_How to complete this task_.
Only one stretch of the data below should be repeated: the lines from the line containing "container being reported" through the line containing "of monitoring threads", inclusive, exactly as they are.

------------------------------------------------------------

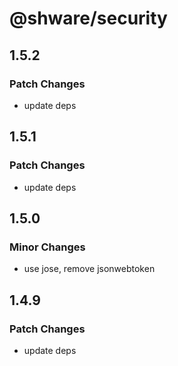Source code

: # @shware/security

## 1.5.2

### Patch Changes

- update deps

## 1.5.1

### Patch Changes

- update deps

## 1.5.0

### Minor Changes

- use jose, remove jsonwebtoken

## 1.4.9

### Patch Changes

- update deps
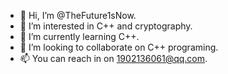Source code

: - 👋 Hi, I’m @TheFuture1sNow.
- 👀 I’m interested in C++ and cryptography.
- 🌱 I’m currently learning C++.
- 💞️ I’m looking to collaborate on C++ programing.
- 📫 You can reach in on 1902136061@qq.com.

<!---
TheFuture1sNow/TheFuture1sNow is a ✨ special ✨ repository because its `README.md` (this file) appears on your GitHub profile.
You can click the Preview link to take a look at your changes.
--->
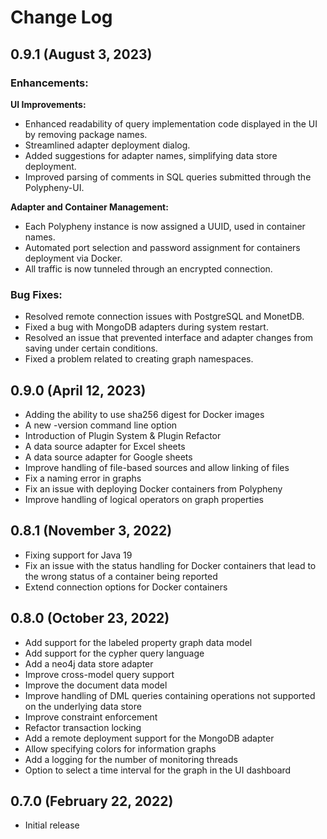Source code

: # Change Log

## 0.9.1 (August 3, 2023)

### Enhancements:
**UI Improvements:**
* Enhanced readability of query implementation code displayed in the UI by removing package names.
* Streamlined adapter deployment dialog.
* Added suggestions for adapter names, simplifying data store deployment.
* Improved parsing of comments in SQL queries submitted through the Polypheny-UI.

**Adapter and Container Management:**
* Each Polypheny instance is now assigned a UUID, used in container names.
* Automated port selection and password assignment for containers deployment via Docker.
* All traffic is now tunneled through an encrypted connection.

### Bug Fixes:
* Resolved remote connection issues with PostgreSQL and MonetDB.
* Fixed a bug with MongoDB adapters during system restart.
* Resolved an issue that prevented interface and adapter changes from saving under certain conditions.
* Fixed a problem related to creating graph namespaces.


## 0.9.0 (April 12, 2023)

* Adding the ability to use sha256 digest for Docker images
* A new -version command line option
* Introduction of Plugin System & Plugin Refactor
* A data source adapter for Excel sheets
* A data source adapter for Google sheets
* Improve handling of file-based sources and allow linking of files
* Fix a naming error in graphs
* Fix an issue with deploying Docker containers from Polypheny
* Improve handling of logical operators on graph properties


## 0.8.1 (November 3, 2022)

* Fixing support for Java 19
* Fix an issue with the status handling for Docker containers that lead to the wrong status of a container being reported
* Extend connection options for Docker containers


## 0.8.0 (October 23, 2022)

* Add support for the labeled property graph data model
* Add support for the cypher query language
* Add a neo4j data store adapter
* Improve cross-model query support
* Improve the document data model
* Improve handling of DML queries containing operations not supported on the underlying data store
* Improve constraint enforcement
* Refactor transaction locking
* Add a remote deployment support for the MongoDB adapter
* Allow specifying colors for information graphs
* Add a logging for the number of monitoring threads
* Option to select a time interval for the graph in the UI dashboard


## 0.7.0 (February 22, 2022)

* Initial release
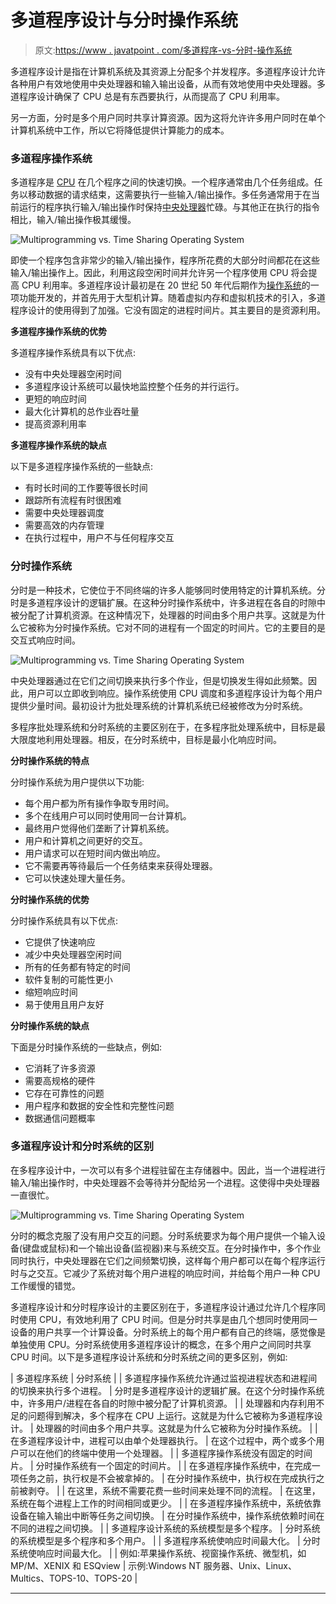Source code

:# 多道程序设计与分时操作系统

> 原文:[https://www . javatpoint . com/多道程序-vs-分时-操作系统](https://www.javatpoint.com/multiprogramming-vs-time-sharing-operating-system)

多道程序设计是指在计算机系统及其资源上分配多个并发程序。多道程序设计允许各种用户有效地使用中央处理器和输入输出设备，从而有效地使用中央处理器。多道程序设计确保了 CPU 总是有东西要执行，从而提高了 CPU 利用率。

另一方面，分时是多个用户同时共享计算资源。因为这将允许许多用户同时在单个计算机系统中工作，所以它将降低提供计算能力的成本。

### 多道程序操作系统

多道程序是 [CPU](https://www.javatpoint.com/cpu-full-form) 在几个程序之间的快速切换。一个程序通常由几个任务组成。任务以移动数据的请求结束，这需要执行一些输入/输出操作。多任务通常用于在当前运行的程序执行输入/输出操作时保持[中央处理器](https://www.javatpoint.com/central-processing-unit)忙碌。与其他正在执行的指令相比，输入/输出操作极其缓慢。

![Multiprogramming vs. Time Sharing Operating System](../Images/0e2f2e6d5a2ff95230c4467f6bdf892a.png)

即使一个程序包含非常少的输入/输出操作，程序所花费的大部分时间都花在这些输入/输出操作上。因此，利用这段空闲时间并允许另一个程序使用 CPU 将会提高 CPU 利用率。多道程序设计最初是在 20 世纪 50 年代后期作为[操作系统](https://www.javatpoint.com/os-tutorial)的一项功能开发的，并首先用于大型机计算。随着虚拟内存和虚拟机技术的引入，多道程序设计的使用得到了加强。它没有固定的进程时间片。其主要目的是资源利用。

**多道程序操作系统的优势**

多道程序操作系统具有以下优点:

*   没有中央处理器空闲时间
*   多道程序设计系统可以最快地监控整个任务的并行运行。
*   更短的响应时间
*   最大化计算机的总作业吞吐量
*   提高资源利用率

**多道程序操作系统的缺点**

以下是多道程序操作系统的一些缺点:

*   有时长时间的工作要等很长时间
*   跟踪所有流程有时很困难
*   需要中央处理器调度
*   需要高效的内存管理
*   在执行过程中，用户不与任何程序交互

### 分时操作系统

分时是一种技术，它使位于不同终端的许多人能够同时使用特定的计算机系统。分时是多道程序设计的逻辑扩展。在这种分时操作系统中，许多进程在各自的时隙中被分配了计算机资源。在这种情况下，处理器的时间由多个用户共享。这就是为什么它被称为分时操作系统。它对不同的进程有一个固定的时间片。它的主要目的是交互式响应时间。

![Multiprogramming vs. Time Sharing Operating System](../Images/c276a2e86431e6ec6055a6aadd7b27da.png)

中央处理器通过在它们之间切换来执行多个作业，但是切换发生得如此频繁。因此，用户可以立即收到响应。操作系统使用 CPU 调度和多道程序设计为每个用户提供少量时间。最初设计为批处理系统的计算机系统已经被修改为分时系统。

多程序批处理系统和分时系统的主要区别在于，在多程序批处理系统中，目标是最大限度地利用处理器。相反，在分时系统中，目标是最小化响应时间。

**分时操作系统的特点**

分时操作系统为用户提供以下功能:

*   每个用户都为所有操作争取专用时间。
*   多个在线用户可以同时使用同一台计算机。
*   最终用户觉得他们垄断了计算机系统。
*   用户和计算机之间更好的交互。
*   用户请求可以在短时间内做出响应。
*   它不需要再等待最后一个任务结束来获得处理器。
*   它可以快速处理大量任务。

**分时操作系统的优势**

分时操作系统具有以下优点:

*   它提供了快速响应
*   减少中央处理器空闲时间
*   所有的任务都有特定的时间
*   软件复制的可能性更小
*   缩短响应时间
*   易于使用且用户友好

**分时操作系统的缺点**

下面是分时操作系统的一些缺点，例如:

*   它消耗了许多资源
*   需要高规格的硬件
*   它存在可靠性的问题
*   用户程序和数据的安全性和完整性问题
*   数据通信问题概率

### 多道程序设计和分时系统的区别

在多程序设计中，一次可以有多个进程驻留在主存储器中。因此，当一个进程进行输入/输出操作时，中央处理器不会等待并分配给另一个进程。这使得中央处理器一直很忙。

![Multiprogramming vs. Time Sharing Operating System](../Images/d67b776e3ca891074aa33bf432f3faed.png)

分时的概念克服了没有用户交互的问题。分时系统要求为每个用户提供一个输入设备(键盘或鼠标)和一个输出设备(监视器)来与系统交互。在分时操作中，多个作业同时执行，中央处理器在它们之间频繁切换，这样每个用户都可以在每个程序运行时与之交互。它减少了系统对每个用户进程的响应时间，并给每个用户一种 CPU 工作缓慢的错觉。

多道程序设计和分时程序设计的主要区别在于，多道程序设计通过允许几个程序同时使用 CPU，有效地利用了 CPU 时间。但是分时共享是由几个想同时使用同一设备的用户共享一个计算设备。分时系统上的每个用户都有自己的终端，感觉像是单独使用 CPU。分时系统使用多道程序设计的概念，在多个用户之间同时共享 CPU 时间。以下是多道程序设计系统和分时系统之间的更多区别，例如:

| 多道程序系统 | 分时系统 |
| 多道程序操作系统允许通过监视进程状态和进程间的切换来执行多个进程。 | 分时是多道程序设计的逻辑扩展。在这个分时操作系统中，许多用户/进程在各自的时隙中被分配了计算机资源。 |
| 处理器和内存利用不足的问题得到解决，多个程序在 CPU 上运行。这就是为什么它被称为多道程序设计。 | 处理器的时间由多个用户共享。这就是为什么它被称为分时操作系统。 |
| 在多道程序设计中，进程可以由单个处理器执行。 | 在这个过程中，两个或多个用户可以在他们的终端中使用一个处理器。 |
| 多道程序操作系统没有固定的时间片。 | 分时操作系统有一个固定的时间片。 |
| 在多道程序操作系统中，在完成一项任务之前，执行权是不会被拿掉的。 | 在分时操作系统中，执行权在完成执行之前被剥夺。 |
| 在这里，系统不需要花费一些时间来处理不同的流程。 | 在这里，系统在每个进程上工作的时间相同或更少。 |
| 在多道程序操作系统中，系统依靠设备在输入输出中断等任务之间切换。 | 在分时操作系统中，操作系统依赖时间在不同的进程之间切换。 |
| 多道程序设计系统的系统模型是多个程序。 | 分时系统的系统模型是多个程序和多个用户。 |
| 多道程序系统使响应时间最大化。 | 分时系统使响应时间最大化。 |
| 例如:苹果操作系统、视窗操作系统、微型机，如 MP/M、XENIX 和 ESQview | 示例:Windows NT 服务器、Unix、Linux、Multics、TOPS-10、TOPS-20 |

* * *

------------------------------------------------------------

_Answer space_.
* Fix an issue with the status handling for Docker containers that lead to the wrong status of a container being reported
* Extend connection options for Docker containers


## 0.8.0 (October 23, 2022)

* Add support for the labeled property graph data model
* Add support for the cypher query language
* Add a neo4j data store adapter
* Improve cross-model query support
* Improve the document data model
* Improve handling of DML queries containing operations not supported on the underlying data store
* Improve constraint enforcement
* Refactor transaction locking
* Add a remote deployment support for the MongoDB adapter
* Allow specifying colors for information graphs
* Add a logging for the number of monitoring threads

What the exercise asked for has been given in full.